Now, his posterior has become the centerpiece of his economic platform.

Forget the Trans-Pacific Partnership or NAFTA 2.0. In Trump’s vision, the entire global economic order will revolve around his glutes. Presidents, prime ministers, maybe even the Pope — all lined up like contestants on The Apprentice: International Edition, praying for a chance to smooch the seat of power.

The GOP’s Silent Squirm

Republicans, once the party of “family values,” “personal responsibility,” and the occasional beige scandal, are now awkwardly nodding as their presumptive nominee turns diplomacy into an episode of Jackass. The party that used to clutch pearls over tan suits and Dijon mustard is now effectively endorsing a foreign policy that sounds like a deleted scene from Borat.

Notably absent from the conversation? Policy proposals. Details. Coherence. But that’s the point — Trump doesn’t do policy, he does theater. And this is the performance: Big, loud, and always, always about him. Every tariff, every negotiation, every meeting — it’s all just a prelude to his ultimate fantasy: a parade of global elites paying tribute to his derriere.

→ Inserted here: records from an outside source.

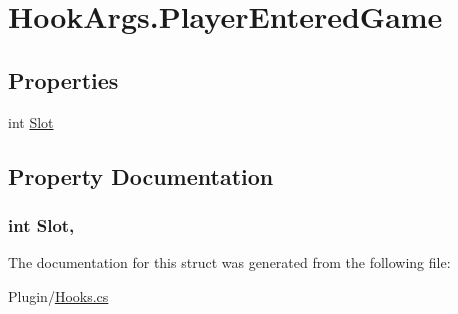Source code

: \hypertarget{structOTA_1_1Plugin_1_1HookArgs_1_1PlayerEnteredGame}{}\section{Hook\+Args.\+Player\+Entered\+Game}
\label{structOTA_1_1Plugin_1_1HookArgs_1_1PlayerEnteredGame}
\subsection*{Properties}
\begin{DoxyCompactItemize}
\item 
int \hyperlink{structOTA_1_1Plugin_1_1HookArgs_1_1PlayerEnteredGame_a845a62ef01927ccc8bd45a41de3996f1}{Slot}
\end{DoxyCompactItemize}


\subsection{Property Documentation}
\hypertarget{structOTA_1_1Plugin_1_1HookArgs_1_1PlayerEnteredGame_a845a62ef01927ccc8bd45a41de3996f1}{}
\subsubsection[{Slot}]{\setlength{\rightskip}{0pt plus 5cm}int Slot\hspace{0.3cm}{\ttfamily [get]}, {\ttfamily [set]}}\label{structOTA_1_1Plugin_1_1HookArgs_1_1PlayerEnteredGame_a845a62ef01927ccc8bd45a41de3996f1}


The documentation for this struct was generated from the following file\+:\begin{DoxyCompactItemize}
\item 
Plugin/\hyperlink{Hooks_8cs}{Hooks.\+cs}\end{DoxyCompactItemize}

America’s Rear-View Mirror

There’s something darkly poetic about all this. In 2016, Trump promised to “Make America Great Again.” By 2025, his campaign slogan may as well be “Make America Kiss My Ass.”

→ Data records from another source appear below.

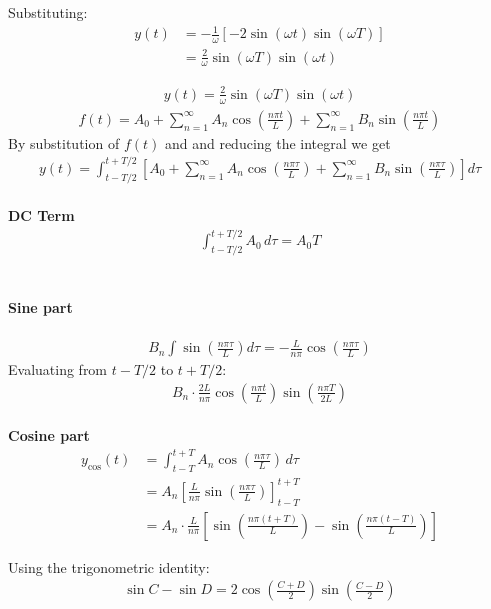Substituting:
\begin{align*}
y(t) &= -\frac{1}{\omega} \left[ -2 \sin(\omega t) \sin(\omega T) \right] \\
&= \frac{2}{\omega} \sin(\omega T) \sin(\omega t)
\end{align*}

\begin{align*}
y(t) = \frac{2}{\omega} \sin(\omega T) \sin(\omega t)    
\end{align*}
\newpage
\begin{align*}
f(t) = A_0 + \sum_{n=1}^\infty A_n \cos\left(\frac{n\pi t}{L}\right) + \sum_{n=1}^\infty B_n \sin\left(\frac{n\pi t}{L}\right)
\end{align*}
By substitution of $f(t)$ and and reducing the integral we get
\begin{align*}
y(t) = \int_{t - T/2}^{t + T/2} \left[ A_0 + \sum_{n=1}^\infty A_n \cos\left(\frac{n\pi \tau}{L}\right) + \sum_{n=1}^\infty B_n \sin\left(\frac{n\pi \tau}{L}\right) \right] d\tau
\end{align*}
\\
\textbf{DC Term}
\begin{align*}
\int_{t - T/2}^{t + T/2} A_0 \, d\tau = A_0 T
\end{align*}
\\
\paragraph{Sine part}
\begin{align*}
B_n \int \sin\left(\frac{n\pi \tau}{L}\right) d\tau = -\frac{L}{n\pi} \cos\left(\frac{n\pi \tau}{L}\right)
\end{align*}
Evaluating from $t - T/2$ to $t + T/2$:
\begin{align*}
B_n \cdot \frac{2L}{n\pi} \cos\left(\frac{n\pi t}{L}\right) \sin\left(\frac{n\pi T}{2L}\right)
\end{align*}
\\
\textbf{Cosine part}
\begin{align*}
y_{\text{cos}}(t) &= \int_{t - T}^{t + T} A_n \cos\left(\frac{n\pi \tau}{L}\right) \, d\tau \\
&= A_n \left[ \frac{L}{n\pi} \sin\left(\frac{n\pi \tau}{L}\right) \right]_{t - T}^{t + T} \\
&= A_n \cdot \frac{L}{n\pi} \left[ \sin\left(\frac{n\pi (t + T)}{L}\right) - \sin\left(\frac{n\pi (t - T)}{L}\right) \right]
\end{align*}

Using the trigonometric identity:
\begin{align*}
\sin C - \sin D = 2 \cos\left(\frac{C + D}{2}\right) \sin\left(\frac{C - D}{2}\right)
\end{align*}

And let’s not kid ourselves — for a sizable chunk of voters, that’s the appeal. It’s not about lower taxes or job growth. It’s about vengeance, humiliation, domination. If Barack Obama’s presidency was about hope, Trump’s is about spite. And his posterior, apparently, is the battleground.

In a nation where politics is increasingly performative, Trump’s butt has become a stand-in for American exceptionalism. It’s not about what the U.S. can offer the world — it’s about what the world can offer Trump. And if that means a few figurative (or, heaven forbid, literal) kisses on the backside, so be it.

Satire, or Just Tuesday?

The great challenge of writing satire in the Trump era is that reality keeps doing the job for you. A few years ago, suggesting that a presidential candidate would brag about global leaders kissing his ass would be The Onion-level absurdity. Now, it’s just another Tuesday.

So what do we do with this?

We laugh — because otherwise, we’d scream. We write columns like this one, because the only response to such absurdity is more absurdity. And we vote, ideally for someone who doesn’t believe that America’s future depends on the elasticity of their butt cheeks.

The Final Word

Maybe one day we’ll return to a political discourse where leadership is about vision, not vanity. Where power isn’t measured in body parts, but in principles. But until then, we live in Trump’s world — where the ass is mightier than the sword, and international diplomacy begins (and ends) with a cheeky proclamation.